The gentleman on the bottom demonstrates good fundamental form with a few discrepancies. His pouch is misaligned- strong to port. This shot will miss right. Furthermore, I do not believe his exaggerated knee bend is an advancement in shooting posture or balance, but merely a hands-free attempt to clear a self-inflicted wedgie. I use it frequently on the trail. His left elbow position is pristine, but that positive is negated by pinching in front of the ammo.

His attire is appropriate riot-casual, though I'd have preferred to see a black or sienna coordinating sweatpant ...


----------



## Ordo (Feb 11, 2018)

A brilliant analysis Hulla. I was thinking that demonstrators, anarchists and revolutionaries could offer a great market opportunity for my home made slingshots. A probable motto could be:

Kill an officialist (or an oppositionist, at your will) with a Terro-Sling. (derived from Terrorist- Slingshots).

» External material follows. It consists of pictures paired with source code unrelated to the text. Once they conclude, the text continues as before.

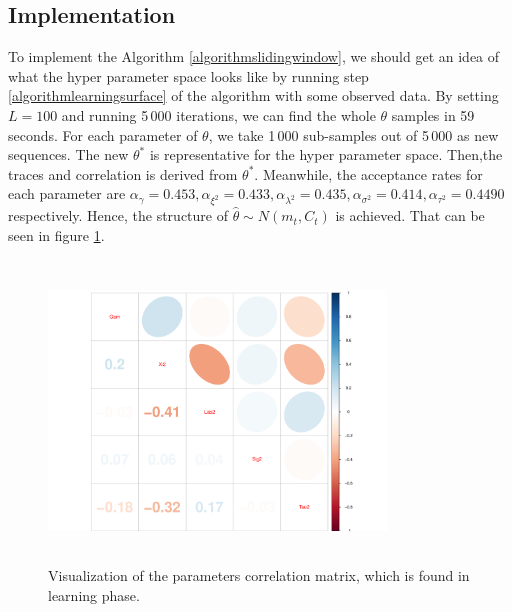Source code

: \subsection{Implementation}

To implement the Algorithm \ref{algorithmslidingwindow}, we should get an idea of what the hyper parameter space looks like by running step \ref{algorithmlearningsurface} of the algorithm with some observed data. By setting $L=100$ and running 5\,000 iterations, we can find the whole $\theta$ samples in 59 seconds. For each parameter of $\theta$, we take 1\,000 sub-samples out of 5\,000 as new sequences. The new $\theta^*$ is representative for the hyper parameter space. Then,the traces and correlation is derived from $\theta^*$. Meanwhile, the acceptance rates for each parameter are $\alpha_\gamma = 0.453,\alpha_{\xi^2}=0.433, \alpha_{\lambda^2}=0.435, \alpha_{\sigma^2}=0.414, \alpha_{\tau^2}=0.4490$ respectively. Hence, the structure of  $\hat{\theta}\sim N\left( m_t,C_t\right)$ is achieved. That can be seen in figure \ref{realdatacorMatrix}. 
\begin{figure}[h]
\centering
\includegraphics[width=0.8\textwidth,height=8cm]{Chapters/05MCMCOU/plots/realdatalearningcorMatrix.pdf}
\caption{Visualization of the parameters correlation matrix, which is found in learning phase. }\label{realdatacorMatrix}
\end{figure}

Also good for exterminating pests.

Not that I think that politicians are a pest...


----------



## treefork (Feb 1, 2010)

You can tell by the pictures that its not their first time shooting . More potential forum members . We can start a sub forum . " Slingshot Protesters "

Discussions and tips on best bands , ammo and techniques and bent knee stances . How to shoot with tear gas is in your eyes . Long balling over Lexan shields . Lots of possible topics .


----------



## Alfred E.M. (Jul 5, 2014)

*While admiring one of my slingshots, my cardiologist related that growing up in Pakistan where guns aren't allowed, political assassinations were carried out by shooting slingshots from inside a car at political rallies. She said they were silent and often deadly.*

*Ordo, you should enlighten the demonstrators on the benefits of wearing safety glasses to prevent an outbreak of one-eyed anarchists. *


----------



## Ordo (Feb 11, 2018)

I can teach them how to shot. I can sell slingshots, ammo, bands, glasses, etc. I can become a slingshot attorney when they get in jail, etc., etc.

Then i can make counterintelligence and sell my "services" to the Government.

This business has no limits.


----------